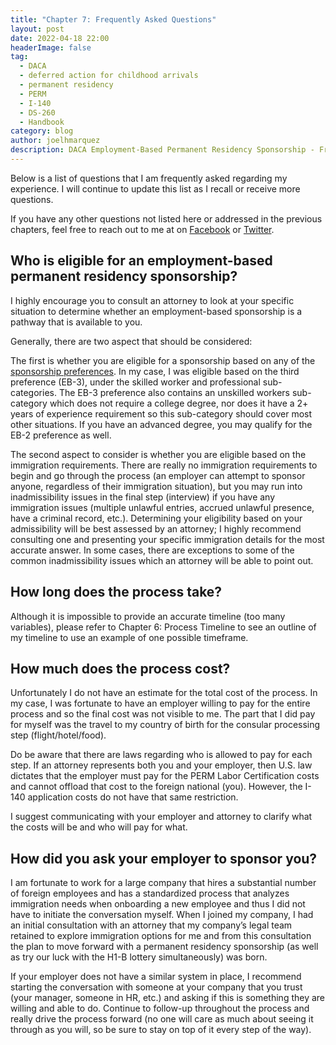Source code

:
 ```yaml
---
title: "Chapter 7: Frequently Asked Questions"
layout: post
date: 2022-04-18 22:00
headerImage: false
tag:
  - DACA
  - deferred action for childhood arrivals
  - permanent residency
  - PERM
  - I-140
  - DS-260
  - Handbook
category: blog
author: joelhmarquez
description: DACA Employment-Based Permanent Residency Sponsorship - Frequently Asked Questions
---
```


Below is a list of questions that I am frequently asked regarding my experience. I will continue to update this list as I recall or receive more questions. 

If you have any other questions not listed here or addressed in the previous chapters, feel free to reach out to me at on [Facebook](https://www.facebook.com/joelhmarquez) or [Twitter](https://twitter.com/joelhmarquez).

## Who is eligible for an employment-based permanent residency sponsorship?
I highly encourage you to consult an attorney to look at your specific situation to determine whether an employment-based sponsorship is a pathway that is available to you. 

Generally, there are two aspect that should be considered:

The first is whether you are eligible for a sponsorship based on any of the [sponsorship preferences](https://www.uscis.gov/working-in-the-united-states/permanent-workers). In my case, I was eligible based on the third preference (EB-3), under the skilled worker and professional sub-categories. The EB-3 preference also contains an unskilled workers sub-category which does not require a college degree, nor does it have a 2+ years of experience requirement so this sub-category should cover most other situations. If you have an advanced degree, you may qualify for the EB-2 preference as well.

The second aspect to consider is whether you are eligible based on the immigration requirements. There are really no immigration requirements to begin and go through the process (an employer can attempt to sponsor anyone, regardless of their immigration situation), but you may run into inadmissibility issues in the final step (interview) if you have any immigration issues (multiple unlawful entries, accrued unlawful presence, have a criminal record, etc.). Determining your eligibility based on your admissibility will be best assessed by an attorney; I highly recommend consulting one and presenting your specific immigration details for the most accurate answer. In some cases, there are exceptions to some of the common inadmissibility issues which an attorney will be able to point out.

## How long does the process take?
Although it is impossible to provide an accurate timeline (too many variables), please refer to Chapter 6: Process Timeline to see an outline of my timeline to use an example of one possible timeframe.

## How much does the process cost?
Unfortunately I do not have an estimate for the total cost of the process. In my case, I was fortunate to have an employer willing to pay for the entire process and so the final cost was not visible to me. The part that I did pay for myself was the travel to my country of birth for the consular processing step (flight/hotel/food). 

Do be aware that there are laws regarding who is allowed to pay for each step. If an attorney represents both you and your employer, then U.S. law dictates that the employer must pay for the PERM Labor Certification costs and cannot offload that cost to the foreign national (you). However, the I-140 application costs do not have that same restriction.

I suggest communicating with your employer and attorney to clarify what the costs will be and who will pay for what. 

## How did you ask your employer to sponsor you?
I am fortunate to work for a large company that hires a substantial number of foreign employees and has a standardized process that analyzes immigration needs when onboarding a new employee and thus I did not have to initiate the conversation myself.
When I joined my company, I had an initial consultation with an attorney that my company’s legal team retained to explore immigration options for me and from this consultation the plan to move forward with a permanent residency sponsorship (as well as try our luck with the H1-B lottery simultaneously) was born.

If your employer does not have a similar system in place, I recommend starting the conversation with someone at your company that you trust (your manager, someone in HR, etc.) and asking if this is something they are willing and able to do. Continue to follow-up throughout the process and really drive the process forward (no one will care as much about seeing it through as you will, so be sure to stay on top of it every step of the way).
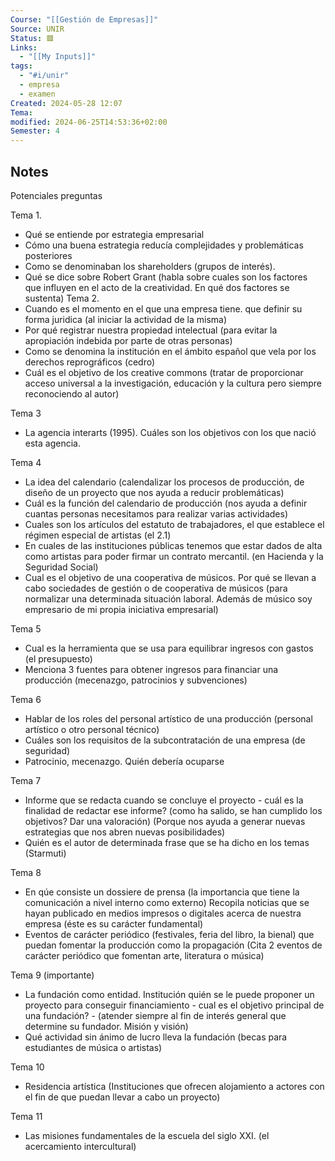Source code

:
 ```yaml
---
Course: "[[Gestión de Empresas]]"
Source: UNIR
Status: 🟥
Links:
  - "[[My Inputs]]"
tags:
  - "#i/unir"
  - empresa
  - examen
Created: 2024-05-28 12:07
Tema: 
modified: 2024-06-25T14:53:36+02:00
Semester: 4
---
```


## Notes

Potenciales preguntas

Tema 1. 
- Qué se entiende por estrategia empresarial
- Cómo una buena estrategia reducía complejidades y problemáticas posteriores
- Como se denominaban los shareholders (grupos de interés).
- Qué se dice sobre Robert Grant (habla sobre cuales son los factores que influyen en el acto de la creatividad. En qué dos factores se sustenta)
Tema 2. 
- Cuando es el momento en el que una empresa tiene. que definir su forma juridica (al iniciar la actividad de la misma)
 - Por qué registrar nuestra propiedad intelectual (para evitar la apropiación indebida por parte de otras personas)
 - Como se denomina la institución en el ámbito español  que vela por los derechos reprográficos (cedro)
 - Cuál es el objetivo de los creative commons (tratar de proporcionar acceso universal a la investigación, educación y la cultura pero siempre reconociendo al autor)

Tema 3
- La agencia interarts (1995). Cuáles son los objetivos con los que nació esta agencia.

Tema 4
- La idea del calendario (calendalizar los procesos de producción, de diseño de un proyecto que nos ayuda a reducir problemáticas)
- Cuál es la función del calendario de producción (nos ayuda a definir cuantas personas necesitamos para realizar varias actividades)
- Cuales son los artículos del estatuto de trabajadores, el que establece el régimen especial de artistas (el 2.1)
- En cuales de las instituciones públicas tenemos que estar dados de alta como artistas para poder firmar un contrato mercantil. (en Hacienda y la Seguridad Social)
- Cual es el objetivo de una cooperativa de músicos. Por qué se llevan a cabo sociedades de gestión o de cooperativa de músicos (para normalizar una determinada situación laboral. Además de músico soy empresario de mi propia iniciativa empresarial)

Tema 5
- Cual es la herramienta que se usa para equilibrar ingresos con gastos (el presupuesto)
- Menciona 3 fuentes para obtener ingresos para financiar una producción (mecenazgo, patrocinios y subvenciones)

Tema 6
- Hablar de los roles del personal artístico de una producción (personal artístico o otro personal técnico)
- Cuáles son los requisitos de la subcontratación de una empresa (de seguridad)
- Patrocinio, mecenazgo. Quién debería ocuparse 
  
Tema 7
- Informe que se redacta cuando se concluye el proyecto - cuál es la finalidad de redactar ese informe? (como ha salido, se han cumplido los objetivos? Dar una valoración) (Porque nos ayuda a generar nuevas estrategias que nos abren nuevas posibilidades) 
- Quién es el autor de determinada frase que se ha dicho en los temas (Starmuti)
  
Tema 8
- En qúe consiste un dossiere de prensa (la importancia que tiene la comunicación a nivel interno como externo) Recopila noticias que se hayan publicado en medios impresos o digitales acerca de nuestra empresa (éste es su carácter fundamental)
- Eventos de carácter periódico (festivales, feria del libro, la bienal) que puedan fomentar la producción como la propagación  (Cita 2 eventos de carácter periódico que fomentan arte, literatura o música)

Tema 9 (importante)
- La fundación como entidad. Institución quién se le puede proponer un proyecto para conseguir financiamiento - cual es el objetivo principal de una fundación? - (atender siempre al fin de interés general que determine su fundador. Misión y visión)
- Qué actividad sin ánimo de lucro lleva la fundación (becas para estudiantes de música o artistas)
  
Tema 10
- Residencia artística (Instituciones que ofrecen alojamiento a actores con el fin de que puedan llevar a cabo un proyecto) 

Tema 11
- Las misiones fundamentales de la escuela del siglo XXI. (el acercamiento intercultural)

§ Problem statement
Search the listing above for lines containing "música", and copy them.

§ Result for this task
- Eventos de carácter periódico (festivales, feria del libro, la bienal) que puedan fomentar la producción como la propagación  (Cita 2 eventos de carácter periódico que fomentan arte, literatura o música)
- Qué actividad sin ánimo de lucro lleva la fundación (becas para estudiantes de música o artistas)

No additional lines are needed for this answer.